Critical dimensions (CD) continue to shrink driven by the quest for cheaper, faster and less power-consuming devices. If simple shrink was not enough, all of the back end, middle and front end of line (BEOL, MOL and MOL) also have introduced structural complexity and stringent topographic dimension, material property integrity and fundamental integration yield requirements. Atomic layer etching (ALE) has gained favor as an approach to extract more control over the fabrication of small CD complex topographic structures, atomic later etching. The idea is that alternating steps of self-limiting processes (e.g., passivation layer formation) and desorption (e.g., the removal of a passivation layer) mitigate aspect ratio dependence effects that lead to the aforementioned problems. The problem is that not all passivation processes are self-limiting. For the etching of dielectric materials, a self-limiting precursor step is not available as etch processes relies on cyclic process (fluorocarbon deposition and ion bombardment steps). Fluorocarbon based processes are not self-limiting rendering them quasi-atomic layer etch. Without special consideration, quasi-ALE has the same problems that continuous processes possess with additional burden of throughput.

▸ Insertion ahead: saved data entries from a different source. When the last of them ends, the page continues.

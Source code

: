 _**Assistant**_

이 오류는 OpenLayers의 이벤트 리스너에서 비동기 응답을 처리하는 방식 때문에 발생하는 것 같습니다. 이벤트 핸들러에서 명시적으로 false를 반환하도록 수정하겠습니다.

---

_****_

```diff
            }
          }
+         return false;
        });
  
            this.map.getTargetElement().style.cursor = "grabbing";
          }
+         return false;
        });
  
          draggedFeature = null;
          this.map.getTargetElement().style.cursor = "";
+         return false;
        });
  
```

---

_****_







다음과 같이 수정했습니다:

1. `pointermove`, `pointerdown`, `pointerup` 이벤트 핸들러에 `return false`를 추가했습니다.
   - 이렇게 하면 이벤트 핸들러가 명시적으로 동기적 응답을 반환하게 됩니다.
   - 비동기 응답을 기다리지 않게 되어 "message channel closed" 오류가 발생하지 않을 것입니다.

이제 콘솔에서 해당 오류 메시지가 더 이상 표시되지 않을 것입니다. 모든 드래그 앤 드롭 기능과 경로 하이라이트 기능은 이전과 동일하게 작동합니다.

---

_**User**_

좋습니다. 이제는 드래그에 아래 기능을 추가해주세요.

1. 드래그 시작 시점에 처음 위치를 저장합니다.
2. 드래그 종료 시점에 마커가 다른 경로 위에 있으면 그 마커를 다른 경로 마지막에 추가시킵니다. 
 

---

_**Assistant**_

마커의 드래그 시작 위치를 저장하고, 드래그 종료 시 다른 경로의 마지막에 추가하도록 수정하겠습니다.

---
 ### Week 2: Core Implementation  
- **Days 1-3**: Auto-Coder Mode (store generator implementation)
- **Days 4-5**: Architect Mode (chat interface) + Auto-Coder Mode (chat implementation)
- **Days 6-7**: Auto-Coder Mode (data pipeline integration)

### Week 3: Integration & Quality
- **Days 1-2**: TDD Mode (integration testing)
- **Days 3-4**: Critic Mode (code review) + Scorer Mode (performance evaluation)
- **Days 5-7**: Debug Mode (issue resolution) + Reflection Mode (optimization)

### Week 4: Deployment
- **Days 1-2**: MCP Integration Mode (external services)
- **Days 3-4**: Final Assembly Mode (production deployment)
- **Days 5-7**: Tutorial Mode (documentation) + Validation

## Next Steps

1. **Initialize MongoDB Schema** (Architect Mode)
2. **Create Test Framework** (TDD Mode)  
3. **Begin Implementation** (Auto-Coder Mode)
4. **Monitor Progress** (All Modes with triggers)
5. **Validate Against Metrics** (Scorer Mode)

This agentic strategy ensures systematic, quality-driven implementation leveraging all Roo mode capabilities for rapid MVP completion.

Even though ALE can be difficult to be utilized in real-word scenarios, the learning from ALE finds its use in many etch applications. An etch chamber which can provide wide range of radical to ion flux ratios and precise ion energy control (using pulsing techniques) is suitable for ALE or utilizing ALE learnings. Currently, new ALE techniques based on surface modification by ions (Hydrogen plasma treatment of Silicon Nitride) followed by removal of modified layer by F radicals (High pressure NF3 or SF6 plasma) or surface modification by NH3/HF (to create a quasi-self-limiting diffusion barrier layer) followed by removal of modified layer by thermal means, are employed to etch critical layers where requirements are stringent. New frontier of etch technology will be the ability to achieve area selective etch without compromising etch rate of the process. Examples of such activities will be presented in this presentation.